The Salle de la rue des Fossés-Saint-Germain-des-Prés was the theatre of the Comédie-Française from 1689 to 1770.[1] It was built to the designs of the French architect François d'Orbay on the site of a former indoor tennis court (jeu de paume), located at 14 rue des Fossés-Saint-Germain-des-Prés, now 14 rue de l'Ancienne Comédie, across from the Café Procope in the 6th arrondissement of Paris.[2]
Since 1680 the Comédie-Française had been performing in their first theatre, the Hôtel Guénégaud, but because of its proximity to the newly constructed Collège des Quatre-Nations, the company was asked by the school's leaders to move further away to minimise the bad influence of the actors on the students of the college.[1] By an act of 8 March 1688 the actors purchased the Jeu de Paume de l'Étoile on the rue des Fossés-Saint-Germain-des-Prés. They also acquired two adjacent buildings at 17–19 rue des Mauvais-Garçons (now rue Grégoire-de-Tours).[2]

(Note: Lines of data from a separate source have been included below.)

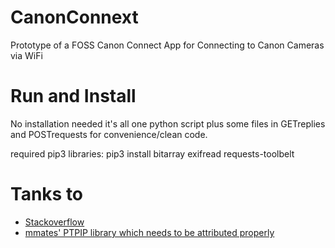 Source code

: # CanonConnext
Prototype of a FOSS Canon Connect App for Connecting to Canon Cameras via WiFi

# Run and Install

No installation needed it's all one python script plus some files in GETreplies and POSTrequests for convenience/clean code.

required pip3 libraries:
pip3 install bitarray exifread requests-toolbelt

# Tanks to
- [Stackoverflow](https://stackoverflow.com)
- [mmates' PTPIP library which needs to be attributed properly](https://github.com/mmattes/ptpip)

Unlike for most French theatres of the period, the architect François d'Orbay did not convert the tennis court into a theatre,[3] rather the existing building was demolished and a new building was erected on the site.[4] The total cost of the new theatre was 198,433 livres, about one third of which (62,614 livres) was for the purchase of the land and the existing structures.[5]
The theatre was inaugurated on 18 April 1689. Its design is known from documents found at the Archives Nationales and the archives of the Comédie-Française, and from architectural plans published by Jean Mariette after the originals and reproduced by Jacques-François Blondel in his Architecture françoise of 1752.[6] The plans were also re-engraved and published in 1772 in Diderot's Encyclopédie.[1] [7]

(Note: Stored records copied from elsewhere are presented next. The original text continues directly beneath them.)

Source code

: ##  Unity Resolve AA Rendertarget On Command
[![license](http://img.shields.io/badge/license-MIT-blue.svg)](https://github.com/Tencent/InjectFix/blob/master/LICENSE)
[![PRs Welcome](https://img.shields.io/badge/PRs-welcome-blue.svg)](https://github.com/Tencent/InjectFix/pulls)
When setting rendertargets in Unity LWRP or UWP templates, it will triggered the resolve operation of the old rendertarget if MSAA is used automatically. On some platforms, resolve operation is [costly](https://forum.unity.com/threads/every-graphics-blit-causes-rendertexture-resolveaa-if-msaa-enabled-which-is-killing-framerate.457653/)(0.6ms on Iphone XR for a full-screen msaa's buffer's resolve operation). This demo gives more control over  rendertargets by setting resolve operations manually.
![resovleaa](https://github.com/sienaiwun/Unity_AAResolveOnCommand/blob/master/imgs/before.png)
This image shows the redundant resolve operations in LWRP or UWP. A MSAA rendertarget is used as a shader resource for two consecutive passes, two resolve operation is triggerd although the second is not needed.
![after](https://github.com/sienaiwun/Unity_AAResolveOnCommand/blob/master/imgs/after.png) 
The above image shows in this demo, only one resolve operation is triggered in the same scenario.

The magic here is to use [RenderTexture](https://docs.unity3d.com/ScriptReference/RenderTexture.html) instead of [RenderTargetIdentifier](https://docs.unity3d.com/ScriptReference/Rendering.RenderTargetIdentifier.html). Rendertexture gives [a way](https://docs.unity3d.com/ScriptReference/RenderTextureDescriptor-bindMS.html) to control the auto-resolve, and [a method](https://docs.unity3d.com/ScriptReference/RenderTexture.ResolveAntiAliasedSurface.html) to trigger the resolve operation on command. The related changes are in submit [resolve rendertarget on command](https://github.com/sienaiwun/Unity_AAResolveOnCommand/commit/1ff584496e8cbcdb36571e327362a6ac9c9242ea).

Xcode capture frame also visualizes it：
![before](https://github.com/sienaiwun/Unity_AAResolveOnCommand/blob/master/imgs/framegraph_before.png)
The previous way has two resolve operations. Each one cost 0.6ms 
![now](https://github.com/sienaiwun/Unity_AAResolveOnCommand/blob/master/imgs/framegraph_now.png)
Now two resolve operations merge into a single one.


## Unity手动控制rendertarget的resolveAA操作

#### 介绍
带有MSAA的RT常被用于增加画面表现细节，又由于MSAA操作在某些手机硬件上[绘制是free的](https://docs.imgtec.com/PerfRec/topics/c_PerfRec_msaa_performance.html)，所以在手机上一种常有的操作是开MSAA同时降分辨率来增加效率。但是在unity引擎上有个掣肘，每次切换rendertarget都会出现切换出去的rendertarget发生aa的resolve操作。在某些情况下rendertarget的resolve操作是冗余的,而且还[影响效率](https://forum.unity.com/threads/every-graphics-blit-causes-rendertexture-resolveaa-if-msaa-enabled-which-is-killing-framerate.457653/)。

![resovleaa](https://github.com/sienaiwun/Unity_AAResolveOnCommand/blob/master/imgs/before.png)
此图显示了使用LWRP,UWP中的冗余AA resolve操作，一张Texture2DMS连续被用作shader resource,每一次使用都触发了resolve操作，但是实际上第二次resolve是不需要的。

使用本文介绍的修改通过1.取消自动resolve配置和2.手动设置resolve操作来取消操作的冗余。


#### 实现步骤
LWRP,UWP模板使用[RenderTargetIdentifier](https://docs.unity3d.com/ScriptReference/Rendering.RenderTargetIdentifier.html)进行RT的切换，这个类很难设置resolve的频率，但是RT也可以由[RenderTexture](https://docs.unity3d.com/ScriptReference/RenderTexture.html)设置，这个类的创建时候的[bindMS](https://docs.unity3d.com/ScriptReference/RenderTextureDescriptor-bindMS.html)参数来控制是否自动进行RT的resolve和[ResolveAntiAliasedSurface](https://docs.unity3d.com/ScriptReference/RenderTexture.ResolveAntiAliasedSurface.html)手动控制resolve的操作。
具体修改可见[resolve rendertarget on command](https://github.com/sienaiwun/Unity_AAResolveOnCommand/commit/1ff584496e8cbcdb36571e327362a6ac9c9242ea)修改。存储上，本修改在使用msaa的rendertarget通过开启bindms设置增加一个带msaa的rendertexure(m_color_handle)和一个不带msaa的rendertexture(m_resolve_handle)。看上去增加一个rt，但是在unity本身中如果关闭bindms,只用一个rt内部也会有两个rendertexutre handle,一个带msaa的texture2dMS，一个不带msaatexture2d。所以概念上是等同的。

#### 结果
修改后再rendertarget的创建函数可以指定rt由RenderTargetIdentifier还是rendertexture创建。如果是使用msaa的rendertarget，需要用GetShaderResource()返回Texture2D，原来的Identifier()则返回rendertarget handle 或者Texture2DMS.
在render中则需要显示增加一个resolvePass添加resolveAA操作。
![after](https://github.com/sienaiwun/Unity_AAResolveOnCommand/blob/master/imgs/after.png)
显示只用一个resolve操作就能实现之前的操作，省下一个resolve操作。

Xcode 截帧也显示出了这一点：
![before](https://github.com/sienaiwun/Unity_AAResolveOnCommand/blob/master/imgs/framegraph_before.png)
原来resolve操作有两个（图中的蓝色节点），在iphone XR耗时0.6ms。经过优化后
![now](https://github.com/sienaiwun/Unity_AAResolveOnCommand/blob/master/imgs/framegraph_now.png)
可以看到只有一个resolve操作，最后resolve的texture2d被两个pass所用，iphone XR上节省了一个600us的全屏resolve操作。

D'Orbay fit the theatre into a constricted site that was an irregular quadrilateral with oblique frontage on the rue des Fossés-Saint-Germain-des-Prés. He fit the stage service areas into the ancillary buildings on the irregular terrain to the south.[6]

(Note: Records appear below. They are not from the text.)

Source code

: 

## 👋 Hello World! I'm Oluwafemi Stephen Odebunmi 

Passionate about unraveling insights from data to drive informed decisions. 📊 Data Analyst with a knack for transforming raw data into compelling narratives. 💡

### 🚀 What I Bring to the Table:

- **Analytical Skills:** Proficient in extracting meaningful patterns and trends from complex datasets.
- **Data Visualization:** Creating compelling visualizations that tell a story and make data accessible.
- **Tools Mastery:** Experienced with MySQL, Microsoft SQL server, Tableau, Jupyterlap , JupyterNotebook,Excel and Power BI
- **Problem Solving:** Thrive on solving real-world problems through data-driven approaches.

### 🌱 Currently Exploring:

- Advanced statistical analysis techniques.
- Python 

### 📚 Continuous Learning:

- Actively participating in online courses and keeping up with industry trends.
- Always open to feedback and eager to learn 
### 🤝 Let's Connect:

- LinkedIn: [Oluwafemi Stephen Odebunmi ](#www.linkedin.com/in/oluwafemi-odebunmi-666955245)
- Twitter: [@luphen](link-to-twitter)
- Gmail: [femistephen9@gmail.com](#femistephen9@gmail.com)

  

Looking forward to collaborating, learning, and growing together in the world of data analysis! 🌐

The façade of cut stone is shown in an engraving from Blondel's book and in the original plans conserved in the archives of the Comédie-Française. It consisted of 7 bays of 3 storeys and an attic with a mansard roof. On the ground floor, in the outer two bays on each side were four doors opening to the interior. The central three bays, topped with a triangular pediment and flanked with rusticated pilasters, formed a grand avant-corps.[8] A high relief sculpture of the goddess Minerva by Étienne Le Hongre decorated the tympanum (interior of the pediment). Le Hongre's sculpture survives, mounted in a similar location on the façade of the current building and declared a monument historique on 29 March 1928.[9] Below the pediment were the Arms of France sculpted in low relief, and below that, at the level of the main floor, a decorative medallion inscribed with the words "Hotel des Comédiens ordinaires du Roy entretenus par Sa Majesté M.D.C.LXXXVIII [Home of the regular Actors of the King supported by His Majesty 1688]".[10] An iron balcony ran along the entire facade, and on the ground floor in the outer bays of the avant-corps were two ticket windows.[8]
By 1770 the theatre had become too cramped. The last performance was on 31 March 1770, and the company moved to provisional quarters at the Théâtre des Tuileries.[2]